Pour autant, s’il n’a pas la dextérité de Carlos Alcaraz, Jack Draper possède une « main » plus qu’honorable pour son envergure. Ayant connu une croissance tardive, il a gardé de ses jeunes années une vitesse de déplacement surprenante pour son gabarit. « Ce qu’il montre, c’est de très haut niveau. Il est capable de conclure les points plus rapidement qu’Alcaraz et Sinner, ce qui est une force sur gazon. Il est gaucher, un autre avantage sur cette surface où les services slicés sont particulièrement efficaces », analyse Tatiana Golovin, ex-numéro 12 mondiale, consultante pour BeIN Sports, le diffuseur de Wimbledon en France.
Une certaine fragilité physique
Joueur complet, Jack Draper n’a pour point faible qu’une certaine fragilité physique, qui lui a joué des tours à ses débuts. Rupture d’un ligament à la cheville en 2021, blessure à l’épaule en 2023, nouvelle blessure à la hanche en début d’année… A 23 ans, le Britannique compte 16 abandons sur le circuit ATP. Malgré son jeune âge, il a traversé des moments de blues qui l’ont amené à douter de son avenir dans le tennis professionnel et qui l’ont fait mûrir. Jack Draper en parle sans langue de bois, n’hésitant pas à confier ses états d’âme en conférence de presse, et à raconter cette anxiété qui le fait parfois vomir lors d’une rencontre importante.
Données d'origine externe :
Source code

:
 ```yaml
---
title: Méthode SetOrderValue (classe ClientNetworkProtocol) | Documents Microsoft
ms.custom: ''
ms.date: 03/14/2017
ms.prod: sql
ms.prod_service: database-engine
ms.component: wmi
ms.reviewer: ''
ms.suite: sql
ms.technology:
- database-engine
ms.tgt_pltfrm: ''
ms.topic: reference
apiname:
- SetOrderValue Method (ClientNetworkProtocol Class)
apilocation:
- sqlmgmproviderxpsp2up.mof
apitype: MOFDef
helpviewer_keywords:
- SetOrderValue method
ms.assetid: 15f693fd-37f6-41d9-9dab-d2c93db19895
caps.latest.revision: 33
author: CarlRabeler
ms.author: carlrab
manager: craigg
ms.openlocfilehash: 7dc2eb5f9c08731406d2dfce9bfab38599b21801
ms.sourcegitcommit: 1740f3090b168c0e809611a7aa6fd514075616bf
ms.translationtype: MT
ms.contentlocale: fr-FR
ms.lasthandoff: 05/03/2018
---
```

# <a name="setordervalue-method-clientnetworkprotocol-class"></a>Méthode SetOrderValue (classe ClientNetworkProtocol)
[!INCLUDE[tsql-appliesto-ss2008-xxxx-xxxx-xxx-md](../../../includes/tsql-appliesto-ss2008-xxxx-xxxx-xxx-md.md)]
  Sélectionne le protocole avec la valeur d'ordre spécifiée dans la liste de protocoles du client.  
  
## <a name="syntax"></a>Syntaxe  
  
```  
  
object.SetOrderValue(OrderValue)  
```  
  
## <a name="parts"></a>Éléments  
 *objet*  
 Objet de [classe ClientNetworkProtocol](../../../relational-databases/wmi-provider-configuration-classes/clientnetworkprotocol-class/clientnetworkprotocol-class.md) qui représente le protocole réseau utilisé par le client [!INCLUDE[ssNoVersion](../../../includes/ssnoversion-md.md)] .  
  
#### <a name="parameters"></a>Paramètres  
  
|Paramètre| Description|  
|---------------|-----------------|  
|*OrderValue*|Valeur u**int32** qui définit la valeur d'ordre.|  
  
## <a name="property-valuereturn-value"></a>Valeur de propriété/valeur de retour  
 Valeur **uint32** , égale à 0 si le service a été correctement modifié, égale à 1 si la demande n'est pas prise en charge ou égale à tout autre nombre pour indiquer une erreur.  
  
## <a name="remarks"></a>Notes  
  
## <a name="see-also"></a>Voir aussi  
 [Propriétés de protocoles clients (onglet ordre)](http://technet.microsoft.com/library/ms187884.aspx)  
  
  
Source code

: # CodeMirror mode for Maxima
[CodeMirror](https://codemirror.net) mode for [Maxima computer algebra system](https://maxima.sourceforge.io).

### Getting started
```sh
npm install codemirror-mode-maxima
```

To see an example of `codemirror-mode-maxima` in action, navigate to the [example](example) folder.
« Parfois, je ressens un peu de nausée sur le terrain, et je me sens un peu malade quand ça devient difficile, a-t-il confié. Je suis vraiment un être humain assez anxieux. » Physiquement et mentalement, l’Anglais est devenu plus solide depuis deux ans, suivant une progression régulière : première finale à Sofia (Bulgarie) en novembre 2023, premier titre au tournoi ATP 500 de Vienne (Autriche) en octobre 2024, avant un premier Masters 1000 (l’échelon en dessous des tournois du Grand Chelem) à Indian Wells, en Californie, en mars 2025.
S’il est à l’aise sur toutes les surfaces – sur terre battue, il a atteint la finale à Madrid en mai –, c’est sur herbe que son jeu s’exprime le mieux. Paradoxalement, il n’a pas encore trouvé ses repères à Wimbledon, temple anglais du gazon, n’ayant jamais dépassé le deuxième tour ; mais Jack Draper a changé d’envergure depuis l’été 2024 en devenant le premier Britannique à atteindre les demi-finales à l’US Open depuis Andy Murray en 2012.
Adoubé par Andy Murray
L’Anglais est un si grand fan de l’Ecossais qu’il en a fait sa « principale source d’inspiration ». « J’étais dans le public en 2013 lors de la finale de Wimbledon et je l’ai vu refuser la défaite », a-t-il relaté. Son ascension en 2024 a d’ailleurs coïncidé avec la retraite du quatrième membre du « Big 4 » du tennis mondial (avec Roger Federer, Novak Djokovic et Rafael Nadal). Au Royaume-Uni, les comparaisons entre les deux hommes sont inévitables, mais elles ne semblent pas lui peser outre mesure.
De son côté, l’ancien numéro 1 mondial, vainqueur de trois Majeurs, estime que Jack Draper est mûr pour remporter un tournoi du Grand Chelem. « Il fait maintenant partie des prétendants, et il se débrouille très bien. Il va trouver le moyen de gagner des tournois majeurs au cours des cinq ou dix prochaines années », l’a adoubé Sir Andy Murray – il a été anobli par Elizabeth II –, sur BBC Sport.
Depuis le sacre d’Andy Murray en 2016, les Britanniques sont à la peine à Wimbledon –, seul Cameron Norrie a atteint les demi-finales, en 2022. Et les attentes sont énormes autour de Jack Draper, une pression qui a souvent inhibé les champions du royaume par le passé. Mais le jeune homme est programmé depuis l’enfance pour être celui que tout un pays attend.